A novel tumor-specific broad-spectral monoclonal antibody to PL2L60 is highly effective for the treatment of various types of cancers from human and mouse

Am J Cancer Res. 2022 Jan 15;12(1):265-279. eCollection 2022.

Authors

Hong-Min Lu^{1

2}, Yu-Jie Fu^{1

3}, Ning Liu¹, Wu-Yan Xia¹, Hai-Yan Chen¹, Meng-Yao Liu¹, Lin-Feng Li¹, Jian-Xin Gao^{1

4}

Affiliations

¹ The State Key Laboratory of Oncogenes and Related Genes, and The Laboratory of Tumorigenesis and Immunity, Renji-Med X Clinical Stem Cell Research Center, Renji Hospital, School of Medicine, Shanghai Jiao Tong University Shanghai 200127, China.
² Department of Oncology, Renji Hospital, Shanghai Jiao Tong University School of Medicine Shanghai 200127, China.
³ Department of Thoracic Surgery, Renji Hospital, Shanghai Jiao Tong University School of Medicine Shanghai 200127, China.
⁴ Shanghai Evac Biotechnology Inc. Shanghai 200233, China.

PMID: 35141017
PMCID: PMC8822270

Abstract

There are numerous antibodies used for cancer therapy in clinic, but they are essentially less efficacy than expected. None of them has tumor-specific and broad-spectral properties. PIWIL2-like (PL2L) protein 60 (PL2L60) is a product of alienated activation of PIWIL2 gene, and has been found to be specifically and widely expressed in various types of cancers, including hematopoietic and solid ones. Current study aims to investigate whether a monoclonal antibody (mAb) to PL2L60 has both tumor-specific and broad-spectral properties, which can be used universally to treat various types of cancers. The expression of PL2L60 protein in the cell surface and cytoplasm were determined in a panel of human and mouse tumor cell lines by flow cytometry, immunofluorescent microscopy and Western Blotting. The apoptosis and the cell cycle arrest of the tumor cells treated with mAb KAO3 were evaluated by flow cytometry.

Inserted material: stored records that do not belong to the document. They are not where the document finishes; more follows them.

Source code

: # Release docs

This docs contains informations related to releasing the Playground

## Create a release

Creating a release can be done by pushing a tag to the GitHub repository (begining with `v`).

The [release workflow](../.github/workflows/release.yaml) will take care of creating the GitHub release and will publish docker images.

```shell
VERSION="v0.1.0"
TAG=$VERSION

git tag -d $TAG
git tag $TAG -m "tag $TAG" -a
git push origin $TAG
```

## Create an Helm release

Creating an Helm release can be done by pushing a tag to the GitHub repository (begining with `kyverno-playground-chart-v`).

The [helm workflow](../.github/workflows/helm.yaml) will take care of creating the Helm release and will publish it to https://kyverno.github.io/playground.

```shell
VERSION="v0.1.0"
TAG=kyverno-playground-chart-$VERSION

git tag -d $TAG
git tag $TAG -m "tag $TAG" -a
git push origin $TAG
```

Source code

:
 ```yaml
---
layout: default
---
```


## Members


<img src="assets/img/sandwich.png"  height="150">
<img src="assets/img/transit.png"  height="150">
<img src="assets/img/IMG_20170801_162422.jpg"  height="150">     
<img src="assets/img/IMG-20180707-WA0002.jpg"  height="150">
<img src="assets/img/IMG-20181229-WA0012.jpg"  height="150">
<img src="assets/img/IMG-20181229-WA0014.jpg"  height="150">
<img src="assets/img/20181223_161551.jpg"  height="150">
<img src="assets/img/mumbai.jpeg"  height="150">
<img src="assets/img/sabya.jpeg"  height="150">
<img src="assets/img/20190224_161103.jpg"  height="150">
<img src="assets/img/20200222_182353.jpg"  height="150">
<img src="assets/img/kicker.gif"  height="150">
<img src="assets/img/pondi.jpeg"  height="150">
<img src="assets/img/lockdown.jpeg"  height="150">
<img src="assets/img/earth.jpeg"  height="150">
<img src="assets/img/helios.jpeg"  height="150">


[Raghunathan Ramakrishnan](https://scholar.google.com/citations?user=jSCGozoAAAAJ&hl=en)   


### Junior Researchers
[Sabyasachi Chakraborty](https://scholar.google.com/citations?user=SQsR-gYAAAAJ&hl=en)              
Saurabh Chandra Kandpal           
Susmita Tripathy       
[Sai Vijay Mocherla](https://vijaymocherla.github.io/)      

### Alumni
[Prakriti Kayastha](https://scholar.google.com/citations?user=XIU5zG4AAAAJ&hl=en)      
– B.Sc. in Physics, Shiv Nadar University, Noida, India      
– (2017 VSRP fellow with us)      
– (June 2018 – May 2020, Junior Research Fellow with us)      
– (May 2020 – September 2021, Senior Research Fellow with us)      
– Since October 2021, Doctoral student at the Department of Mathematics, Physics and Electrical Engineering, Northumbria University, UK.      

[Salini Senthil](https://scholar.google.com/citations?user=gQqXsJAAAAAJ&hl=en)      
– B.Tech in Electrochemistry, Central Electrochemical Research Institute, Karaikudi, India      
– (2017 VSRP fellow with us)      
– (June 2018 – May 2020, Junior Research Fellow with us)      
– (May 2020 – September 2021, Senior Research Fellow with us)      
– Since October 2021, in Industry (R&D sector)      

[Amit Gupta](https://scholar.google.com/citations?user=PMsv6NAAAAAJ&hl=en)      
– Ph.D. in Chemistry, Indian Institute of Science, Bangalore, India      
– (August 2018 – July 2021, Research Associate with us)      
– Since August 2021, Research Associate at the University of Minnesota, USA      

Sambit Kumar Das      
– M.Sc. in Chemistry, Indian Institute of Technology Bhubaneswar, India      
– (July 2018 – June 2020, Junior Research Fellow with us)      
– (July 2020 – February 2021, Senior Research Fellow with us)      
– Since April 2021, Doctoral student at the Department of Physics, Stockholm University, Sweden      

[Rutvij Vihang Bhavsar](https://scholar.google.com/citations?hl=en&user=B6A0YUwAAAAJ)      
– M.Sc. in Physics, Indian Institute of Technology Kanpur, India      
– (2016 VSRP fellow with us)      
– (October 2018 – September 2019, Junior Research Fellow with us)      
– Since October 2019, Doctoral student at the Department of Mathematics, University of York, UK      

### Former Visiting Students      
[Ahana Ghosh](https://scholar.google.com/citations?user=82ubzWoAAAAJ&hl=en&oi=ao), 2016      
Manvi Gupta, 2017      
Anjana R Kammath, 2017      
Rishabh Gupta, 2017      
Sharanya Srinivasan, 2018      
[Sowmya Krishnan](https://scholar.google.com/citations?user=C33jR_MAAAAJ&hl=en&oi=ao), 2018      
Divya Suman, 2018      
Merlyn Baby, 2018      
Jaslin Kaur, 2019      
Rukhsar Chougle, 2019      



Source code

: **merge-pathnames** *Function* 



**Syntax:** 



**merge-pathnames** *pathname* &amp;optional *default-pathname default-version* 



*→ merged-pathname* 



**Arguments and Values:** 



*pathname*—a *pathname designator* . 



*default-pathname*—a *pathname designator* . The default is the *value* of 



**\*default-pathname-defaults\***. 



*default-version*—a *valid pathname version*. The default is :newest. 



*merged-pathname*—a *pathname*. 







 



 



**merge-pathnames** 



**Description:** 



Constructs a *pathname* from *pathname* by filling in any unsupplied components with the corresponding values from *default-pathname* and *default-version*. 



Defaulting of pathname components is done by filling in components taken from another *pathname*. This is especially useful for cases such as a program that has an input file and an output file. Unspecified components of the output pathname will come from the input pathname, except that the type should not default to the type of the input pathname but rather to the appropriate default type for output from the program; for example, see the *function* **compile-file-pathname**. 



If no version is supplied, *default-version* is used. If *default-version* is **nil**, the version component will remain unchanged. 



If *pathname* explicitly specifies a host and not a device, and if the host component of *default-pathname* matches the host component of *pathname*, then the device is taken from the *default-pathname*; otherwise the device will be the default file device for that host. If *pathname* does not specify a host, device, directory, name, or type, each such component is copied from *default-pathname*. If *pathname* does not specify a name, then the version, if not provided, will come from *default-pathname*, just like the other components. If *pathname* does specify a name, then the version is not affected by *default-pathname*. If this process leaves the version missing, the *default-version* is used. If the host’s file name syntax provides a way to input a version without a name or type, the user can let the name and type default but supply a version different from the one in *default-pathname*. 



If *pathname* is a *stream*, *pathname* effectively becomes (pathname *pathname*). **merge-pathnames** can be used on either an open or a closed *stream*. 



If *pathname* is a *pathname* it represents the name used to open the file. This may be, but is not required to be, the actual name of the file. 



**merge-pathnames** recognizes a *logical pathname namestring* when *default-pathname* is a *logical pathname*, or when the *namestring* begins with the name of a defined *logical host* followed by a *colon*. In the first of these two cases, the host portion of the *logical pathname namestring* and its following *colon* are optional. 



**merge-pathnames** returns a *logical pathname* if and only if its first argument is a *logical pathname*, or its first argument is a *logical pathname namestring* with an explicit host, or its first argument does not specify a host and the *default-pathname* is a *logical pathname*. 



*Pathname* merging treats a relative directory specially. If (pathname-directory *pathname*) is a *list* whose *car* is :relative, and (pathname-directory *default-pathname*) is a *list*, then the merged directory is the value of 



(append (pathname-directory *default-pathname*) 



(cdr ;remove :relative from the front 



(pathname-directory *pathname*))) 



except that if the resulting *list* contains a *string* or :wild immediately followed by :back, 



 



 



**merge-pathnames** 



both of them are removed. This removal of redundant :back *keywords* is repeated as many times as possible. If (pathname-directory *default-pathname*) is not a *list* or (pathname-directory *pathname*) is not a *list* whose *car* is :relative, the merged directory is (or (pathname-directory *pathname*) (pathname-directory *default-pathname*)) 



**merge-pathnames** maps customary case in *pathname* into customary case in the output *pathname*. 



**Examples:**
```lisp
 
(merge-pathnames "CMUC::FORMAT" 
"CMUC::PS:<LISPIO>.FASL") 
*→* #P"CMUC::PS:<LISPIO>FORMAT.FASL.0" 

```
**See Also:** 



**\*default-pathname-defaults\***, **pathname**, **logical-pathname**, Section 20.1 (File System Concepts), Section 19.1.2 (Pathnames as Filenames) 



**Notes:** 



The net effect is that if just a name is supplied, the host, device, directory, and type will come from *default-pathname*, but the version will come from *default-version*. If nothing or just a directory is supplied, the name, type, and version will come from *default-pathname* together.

The tumorigenesis of the mAb KAO3-pretreated tumor cells was determined by tumor incidence and tumor size, and the efficacy of mAb KAO3 treatment on tumor growth in tumors-bearing mice were kinetically evaluated. Complement-dependent cytotoxicity (CDC) assay was used to determine the capacity of mAb KAO3 to kill tumor cells. Treatment of human or mouse tumor cells from hematopoietic or solid tumors with mAb KAO3 at the time of inoculation efficiently inhibited tumorigenesis in the severe combined immunodeficient (SCID) mice. Moreover, injection of mAb KAO3 into established tumors significantly inhibited their growth, and prolonged survival of the tumor-bearing mice, including lymphoma, breast cancer, lung cancer and cervical cancer. The efficacy of mAb KAO3 treatment is likely associated with its binding to PL2L60 expressed on tumor cell surface, which may lead to cancer cell death through blocking cell cycling and/or activation of complement. In conclusion, we have identified a tumor-specific mAb to PL2L60 (KAO3), which may be used potentially to treat all the types of human cancers including from both hematopoietic and solid ones.

Keywords: PIWIL2; PL2L60; cancer; immunotherapy; mAb KAO3.